• [Material for the task]

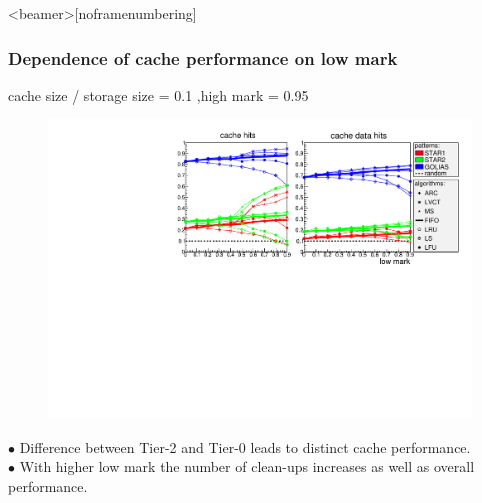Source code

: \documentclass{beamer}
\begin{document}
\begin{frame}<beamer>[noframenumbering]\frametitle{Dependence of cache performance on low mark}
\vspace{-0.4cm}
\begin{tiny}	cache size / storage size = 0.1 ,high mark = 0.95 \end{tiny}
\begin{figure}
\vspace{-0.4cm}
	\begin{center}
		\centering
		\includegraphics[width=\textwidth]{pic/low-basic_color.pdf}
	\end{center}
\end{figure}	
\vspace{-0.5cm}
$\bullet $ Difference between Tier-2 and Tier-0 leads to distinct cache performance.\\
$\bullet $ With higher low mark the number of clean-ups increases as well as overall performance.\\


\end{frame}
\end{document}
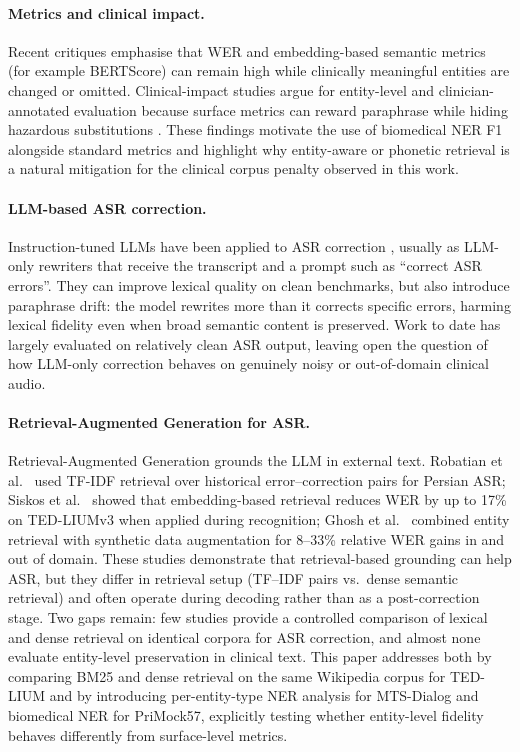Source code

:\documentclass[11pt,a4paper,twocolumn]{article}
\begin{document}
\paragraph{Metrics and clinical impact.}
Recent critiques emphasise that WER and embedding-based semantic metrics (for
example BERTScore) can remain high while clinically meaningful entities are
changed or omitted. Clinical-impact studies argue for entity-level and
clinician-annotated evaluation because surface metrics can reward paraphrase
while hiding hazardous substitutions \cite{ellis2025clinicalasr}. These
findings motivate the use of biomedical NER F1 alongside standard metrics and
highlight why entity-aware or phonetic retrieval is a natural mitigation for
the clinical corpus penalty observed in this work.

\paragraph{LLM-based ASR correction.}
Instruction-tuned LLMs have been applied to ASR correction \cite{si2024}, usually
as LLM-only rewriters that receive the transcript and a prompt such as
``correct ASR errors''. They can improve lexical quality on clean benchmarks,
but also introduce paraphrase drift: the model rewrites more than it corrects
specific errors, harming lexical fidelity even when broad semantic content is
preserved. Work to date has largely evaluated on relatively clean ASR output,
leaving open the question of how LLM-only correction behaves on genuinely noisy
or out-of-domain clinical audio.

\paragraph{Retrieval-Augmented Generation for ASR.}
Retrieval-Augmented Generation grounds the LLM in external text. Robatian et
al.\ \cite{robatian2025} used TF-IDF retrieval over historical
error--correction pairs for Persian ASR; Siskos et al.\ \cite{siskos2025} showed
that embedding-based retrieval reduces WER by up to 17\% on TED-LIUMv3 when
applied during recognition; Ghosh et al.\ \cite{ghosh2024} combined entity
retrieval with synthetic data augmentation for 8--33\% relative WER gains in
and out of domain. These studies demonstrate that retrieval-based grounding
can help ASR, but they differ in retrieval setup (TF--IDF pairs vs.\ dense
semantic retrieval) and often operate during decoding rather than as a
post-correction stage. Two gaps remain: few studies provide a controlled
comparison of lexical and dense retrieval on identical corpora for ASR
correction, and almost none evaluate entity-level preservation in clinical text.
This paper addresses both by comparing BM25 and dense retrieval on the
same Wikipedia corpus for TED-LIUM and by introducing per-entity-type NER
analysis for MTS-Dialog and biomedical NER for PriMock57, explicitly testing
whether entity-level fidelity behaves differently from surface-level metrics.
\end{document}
---
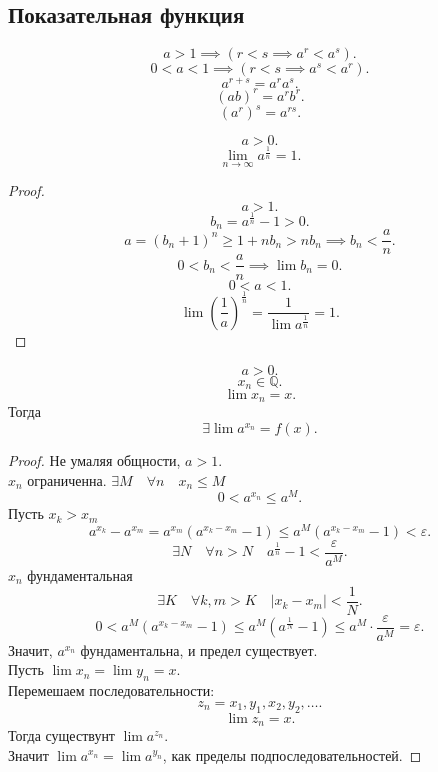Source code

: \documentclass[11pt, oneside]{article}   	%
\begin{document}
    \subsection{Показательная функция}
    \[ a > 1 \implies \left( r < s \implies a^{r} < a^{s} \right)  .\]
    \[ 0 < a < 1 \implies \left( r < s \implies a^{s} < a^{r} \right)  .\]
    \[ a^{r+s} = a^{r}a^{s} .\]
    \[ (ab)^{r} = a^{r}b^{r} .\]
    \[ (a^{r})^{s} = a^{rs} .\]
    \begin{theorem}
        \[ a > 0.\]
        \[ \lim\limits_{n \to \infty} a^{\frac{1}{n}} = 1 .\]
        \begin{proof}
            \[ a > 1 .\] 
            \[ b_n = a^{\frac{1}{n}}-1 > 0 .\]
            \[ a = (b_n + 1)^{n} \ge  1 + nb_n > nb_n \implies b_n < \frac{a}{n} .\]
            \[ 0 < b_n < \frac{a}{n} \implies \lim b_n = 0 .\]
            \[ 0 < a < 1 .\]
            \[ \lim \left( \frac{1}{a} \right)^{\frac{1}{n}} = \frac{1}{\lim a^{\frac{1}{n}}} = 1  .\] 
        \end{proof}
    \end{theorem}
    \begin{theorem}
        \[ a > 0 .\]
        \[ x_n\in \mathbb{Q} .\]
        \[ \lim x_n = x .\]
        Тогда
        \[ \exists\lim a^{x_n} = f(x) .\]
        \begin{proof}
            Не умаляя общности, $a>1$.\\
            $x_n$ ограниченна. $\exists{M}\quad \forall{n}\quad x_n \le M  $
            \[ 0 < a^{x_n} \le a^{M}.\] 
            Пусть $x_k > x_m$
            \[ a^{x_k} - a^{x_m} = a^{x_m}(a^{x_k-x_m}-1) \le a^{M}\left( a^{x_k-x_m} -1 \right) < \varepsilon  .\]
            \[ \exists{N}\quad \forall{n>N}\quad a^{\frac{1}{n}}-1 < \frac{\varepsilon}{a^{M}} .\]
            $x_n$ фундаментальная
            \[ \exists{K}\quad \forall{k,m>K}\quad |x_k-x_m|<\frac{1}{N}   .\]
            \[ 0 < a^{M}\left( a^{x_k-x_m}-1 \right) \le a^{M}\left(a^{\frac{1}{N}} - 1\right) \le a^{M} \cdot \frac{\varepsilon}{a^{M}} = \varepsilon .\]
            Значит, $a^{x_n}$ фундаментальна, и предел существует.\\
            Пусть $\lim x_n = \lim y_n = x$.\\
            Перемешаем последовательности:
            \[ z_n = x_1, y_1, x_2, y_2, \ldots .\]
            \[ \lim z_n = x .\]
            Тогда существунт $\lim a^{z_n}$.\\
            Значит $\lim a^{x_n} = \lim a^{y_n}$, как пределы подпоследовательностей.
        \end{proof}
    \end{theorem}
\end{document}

• [Exercise brief] Go through the data above and return each line containing the string "bullet".

• [Response below]
$\bullet $ Difference between Tier-2 and Tier-0 leads to distinct cache performance.\\
$\bullet $ With higher low mark the number of clean-ups increases as well as overall performance.\\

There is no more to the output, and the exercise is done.